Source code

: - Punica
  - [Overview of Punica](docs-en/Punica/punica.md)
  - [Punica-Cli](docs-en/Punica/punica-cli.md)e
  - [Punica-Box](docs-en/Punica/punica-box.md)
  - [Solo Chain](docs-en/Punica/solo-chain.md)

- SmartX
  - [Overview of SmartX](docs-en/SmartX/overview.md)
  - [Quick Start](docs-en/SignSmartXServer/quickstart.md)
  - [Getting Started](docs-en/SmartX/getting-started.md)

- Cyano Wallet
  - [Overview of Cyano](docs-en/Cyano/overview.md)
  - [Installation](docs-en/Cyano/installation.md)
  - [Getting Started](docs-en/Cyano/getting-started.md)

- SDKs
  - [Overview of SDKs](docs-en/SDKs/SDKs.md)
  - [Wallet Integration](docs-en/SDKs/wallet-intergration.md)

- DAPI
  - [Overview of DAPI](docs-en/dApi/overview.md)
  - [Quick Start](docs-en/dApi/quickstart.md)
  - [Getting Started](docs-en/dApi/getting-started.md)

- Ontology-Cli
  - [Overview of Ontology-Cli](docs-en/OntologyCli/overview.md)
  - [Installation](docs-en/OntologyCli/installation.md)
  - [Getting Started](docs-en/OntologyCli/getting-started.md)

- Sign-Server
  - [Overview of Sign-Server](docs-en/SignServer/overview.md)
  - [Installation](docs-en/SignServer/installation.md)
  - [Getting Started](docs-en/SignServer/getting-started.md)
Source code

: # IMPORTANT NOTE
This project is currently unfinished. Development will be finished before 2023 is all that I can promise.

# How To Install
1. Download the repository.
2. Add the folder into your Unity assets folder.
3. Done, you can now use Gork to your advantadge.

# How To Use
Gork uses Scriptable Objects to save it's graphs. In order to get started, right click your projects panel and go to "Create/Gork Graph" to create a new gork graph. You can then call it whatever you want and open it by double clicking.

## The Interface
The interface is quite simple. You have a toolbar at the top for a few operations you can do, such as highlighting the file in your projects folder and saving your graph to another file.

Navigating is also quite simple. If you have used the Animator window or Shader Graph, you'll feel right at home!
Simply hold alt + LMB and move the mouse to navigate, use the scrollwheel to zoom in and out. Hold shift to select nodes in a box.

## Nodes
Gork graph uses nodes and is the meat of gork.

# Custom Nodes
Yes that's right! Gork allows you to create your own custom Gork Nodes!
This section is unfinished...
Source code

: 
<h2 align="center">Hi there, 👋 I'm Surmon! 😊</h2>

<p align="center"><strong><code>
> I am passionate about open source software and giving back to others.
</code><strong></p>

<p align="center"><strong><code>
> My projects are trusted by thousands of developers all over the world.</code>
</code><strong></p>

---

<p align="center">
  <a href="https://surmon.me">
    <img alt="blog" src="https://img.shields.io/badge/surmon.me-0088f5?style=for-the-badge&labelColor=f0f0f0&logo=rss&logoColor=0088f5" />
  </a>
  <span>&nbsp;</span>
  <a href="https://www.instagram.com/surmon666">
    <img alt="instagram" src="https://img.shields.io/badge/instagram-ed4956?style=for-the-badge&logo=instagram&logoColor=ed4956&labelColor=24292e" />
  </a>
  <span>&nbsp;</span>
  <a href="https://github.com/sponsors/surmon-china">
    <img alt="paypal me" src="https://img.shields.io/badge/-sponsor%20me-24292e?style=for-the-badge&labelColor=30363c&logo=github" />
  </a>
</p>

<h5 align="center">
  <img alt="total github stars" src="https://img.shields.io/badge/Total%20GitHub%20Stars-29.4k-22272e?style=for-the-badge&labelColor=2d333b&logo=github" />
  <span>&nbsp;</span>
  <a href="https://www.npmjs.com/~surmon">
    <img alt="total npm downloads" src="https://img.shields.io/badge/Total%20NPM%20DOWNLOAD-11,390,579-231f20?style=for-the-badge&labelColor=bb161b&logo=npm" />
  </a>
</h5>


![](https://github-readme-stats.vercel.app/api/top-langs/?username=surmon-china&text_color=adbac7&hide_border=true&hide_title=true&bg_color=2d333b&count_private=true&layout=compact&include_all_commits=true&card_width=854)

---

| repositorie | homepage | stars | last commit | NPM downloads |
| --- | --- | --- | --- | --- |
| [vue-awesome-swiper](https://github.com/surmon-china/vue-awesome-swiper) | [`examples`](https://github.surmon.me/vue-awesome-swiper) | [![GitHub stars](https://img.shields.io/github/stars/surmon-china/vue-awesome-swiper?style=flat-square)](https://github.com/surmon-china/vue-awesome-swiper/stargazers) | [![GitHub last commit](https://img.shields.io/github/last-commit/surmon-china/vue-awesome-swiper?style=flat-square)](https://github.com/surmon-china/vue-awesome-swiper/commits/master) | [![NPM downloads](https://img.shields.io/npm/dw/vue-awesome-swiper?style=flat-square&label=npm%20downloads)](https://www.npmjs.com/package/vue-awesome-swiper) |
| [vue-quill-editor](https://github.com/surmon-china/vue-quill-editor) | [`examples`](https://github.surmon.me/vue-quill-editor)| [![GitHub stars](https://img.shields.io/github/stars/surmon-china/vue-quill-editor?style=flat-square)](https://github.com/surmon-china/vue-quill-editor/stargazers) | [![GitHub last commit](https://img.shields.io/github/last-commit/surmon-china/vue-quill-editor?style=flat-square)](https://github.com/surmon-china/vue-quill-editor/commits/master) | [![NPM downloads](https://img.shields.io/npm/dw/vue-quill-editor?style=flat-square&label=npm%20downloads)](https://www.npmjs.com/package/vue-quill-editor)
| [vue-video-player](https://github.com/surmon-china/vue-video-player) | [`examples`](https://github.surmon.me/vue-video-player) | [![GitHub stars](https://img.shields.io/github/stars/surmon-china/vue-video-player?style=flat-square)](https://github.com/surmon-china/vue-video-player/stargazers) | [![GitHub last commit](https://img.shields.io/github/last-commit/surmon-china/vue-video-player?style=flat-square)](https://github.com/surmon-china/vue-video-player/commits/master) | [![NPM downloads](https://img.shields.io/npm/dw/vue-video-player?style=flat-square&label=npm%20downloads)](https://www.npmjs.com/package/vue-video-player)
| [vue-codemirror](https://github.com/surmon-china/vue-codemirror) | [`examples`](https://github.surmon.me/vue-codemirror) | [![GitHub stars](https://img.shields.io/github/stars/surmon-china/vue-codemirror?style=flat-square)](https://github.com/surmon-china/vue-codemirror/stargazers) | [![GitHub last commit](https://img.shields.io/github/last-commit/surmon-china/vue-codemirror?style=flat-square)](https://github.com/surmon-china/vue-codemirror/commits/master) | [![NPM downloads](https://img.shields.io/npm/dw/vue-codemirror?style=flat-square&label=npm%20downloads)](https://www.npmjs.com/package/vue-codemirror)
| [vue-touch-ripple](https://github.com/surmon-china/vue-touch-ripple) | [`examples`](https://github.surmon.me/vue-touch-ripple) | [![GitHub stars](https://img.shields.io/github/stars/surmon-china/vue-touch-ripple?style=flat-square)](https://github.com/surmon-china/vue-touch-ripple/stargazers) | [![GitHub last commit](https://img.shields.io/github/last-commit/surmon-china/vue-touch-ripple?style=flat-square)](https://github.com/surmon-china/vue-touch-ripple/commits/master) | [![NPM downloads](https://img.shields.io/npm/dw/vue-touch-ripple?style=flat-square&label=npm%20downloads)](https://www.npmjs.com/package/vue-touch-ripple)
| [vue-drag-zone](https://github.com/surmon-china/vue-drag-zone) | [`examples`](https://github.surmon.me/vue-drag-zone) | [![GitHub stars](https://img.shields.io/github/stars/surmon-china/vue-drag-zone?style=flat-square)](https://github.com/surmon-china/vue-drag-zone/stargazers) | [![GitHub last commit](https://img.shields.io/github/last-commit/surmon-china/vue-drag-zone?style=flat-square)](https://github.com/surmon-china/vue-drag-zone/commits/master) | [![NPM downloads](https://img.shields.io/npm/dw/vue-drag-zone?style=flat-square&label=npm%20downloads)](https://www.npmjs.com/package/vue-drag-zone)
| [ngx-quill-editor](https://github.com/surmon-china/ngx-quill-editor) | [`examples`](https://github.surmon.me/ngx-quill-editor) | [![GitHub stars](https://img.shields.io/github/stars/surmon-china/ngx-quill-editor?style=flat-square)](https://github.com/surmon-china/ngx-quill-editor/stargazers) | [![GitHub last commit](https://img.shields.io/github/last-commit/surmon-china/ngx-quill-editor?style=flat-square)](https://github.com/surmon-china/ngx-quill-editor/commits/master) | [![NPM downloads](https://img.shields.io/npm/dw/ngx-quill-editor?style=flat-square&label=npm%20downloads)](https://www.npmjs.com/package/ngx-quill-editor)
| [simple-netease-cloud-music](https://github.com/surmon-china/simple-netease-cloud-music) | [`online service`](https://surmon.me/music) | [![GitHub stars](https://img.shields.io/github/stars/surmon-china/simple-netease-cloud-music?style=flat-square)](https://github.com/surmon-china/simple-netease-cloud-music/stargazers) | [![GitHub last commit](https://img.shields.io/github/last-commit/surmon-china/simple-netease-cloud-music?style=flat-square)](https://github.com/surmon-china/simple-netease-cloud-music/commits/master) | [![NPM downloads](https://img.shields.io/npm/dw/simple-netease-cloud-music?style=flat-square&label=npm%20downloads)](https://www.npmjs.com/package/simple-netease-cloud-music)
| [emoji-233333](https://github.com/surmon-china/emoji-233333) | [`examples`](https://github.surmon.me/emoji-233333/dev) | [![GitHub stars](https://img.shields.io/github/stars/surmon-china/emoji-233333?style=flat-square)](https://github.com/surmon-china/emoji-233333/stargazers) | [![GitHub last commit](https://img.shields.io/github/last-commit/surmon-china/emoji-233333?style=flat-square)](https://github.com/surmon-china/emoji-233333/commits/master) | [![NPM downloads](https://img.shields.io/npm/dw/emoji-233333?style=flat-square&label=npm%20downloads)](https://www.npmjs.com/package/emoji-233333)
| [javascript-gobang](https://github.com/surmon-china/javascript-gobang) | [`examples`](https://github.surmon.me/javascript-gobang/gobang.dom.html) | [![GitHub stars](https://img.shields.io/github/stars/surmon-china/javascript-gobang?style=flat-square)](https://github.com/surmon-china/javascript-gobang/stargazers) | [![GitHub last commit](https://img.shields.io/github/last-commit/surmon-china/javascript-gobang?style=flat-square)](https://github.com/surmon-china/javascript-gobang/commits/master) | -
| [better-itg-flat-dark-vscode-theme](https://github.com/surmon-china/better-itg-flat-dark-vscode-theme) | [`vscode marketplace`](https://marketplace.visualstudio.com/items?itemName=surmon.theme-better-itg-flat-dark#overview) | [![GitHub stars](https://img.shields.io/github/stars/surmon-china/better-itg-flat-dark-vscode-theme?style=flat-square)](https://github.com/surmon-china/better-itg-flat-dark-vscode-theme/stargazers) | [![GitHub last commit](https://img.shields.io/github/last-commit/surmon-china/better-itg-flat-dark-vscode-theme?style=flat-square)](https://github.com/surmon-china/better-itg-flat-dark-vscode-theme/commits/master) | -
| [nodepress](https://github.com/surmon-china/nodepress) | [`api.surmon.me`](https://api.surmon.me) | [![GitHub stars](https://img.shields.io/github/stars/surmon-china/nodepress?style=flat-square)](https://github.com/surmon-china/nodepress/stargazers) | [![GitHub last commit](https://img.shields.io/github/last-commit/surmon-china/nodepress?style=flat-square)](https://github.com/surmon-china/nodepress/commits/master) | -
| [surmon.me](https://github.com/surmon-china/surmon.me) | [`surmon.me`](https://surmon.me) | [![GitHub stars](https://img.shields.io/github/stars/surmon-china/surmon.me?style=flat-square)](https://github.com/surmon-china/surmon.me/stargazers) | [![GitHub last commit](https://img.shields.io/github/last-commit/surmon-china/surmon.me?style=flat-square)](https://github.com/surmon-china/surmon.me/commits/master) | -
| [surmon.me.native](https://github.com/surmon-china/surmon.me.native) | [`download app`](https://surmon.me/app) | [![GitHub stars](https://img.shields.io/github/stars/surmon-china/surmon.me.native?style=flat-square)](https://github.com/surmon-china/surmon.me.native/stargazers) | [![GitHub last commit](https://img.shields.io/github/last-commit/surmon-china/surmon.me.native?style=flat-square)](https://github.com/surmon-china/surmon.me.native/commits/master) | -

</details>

◆ **Exercise**
What is needed is every line from the beginning of the data up to and including the line with "- [Overview of SmartX](docs-en/SmartX/overview.md)", given again word for word.

◆ **Result for this exercise**
Source code

: - Punica
  - [Overview of Punica](docs-en/Punica/punica.md)
  - [Punica-Cli](docs-en/Punica/punica-cli.md)e
  - [Punica-Box](docs-en/Punica/punica-box.md)
  - [Solo Chain](docs-en/Punica/solo-chain.md)

- SmartX
  - [Overview of SmartX](docs-en/SmartX/overview.md)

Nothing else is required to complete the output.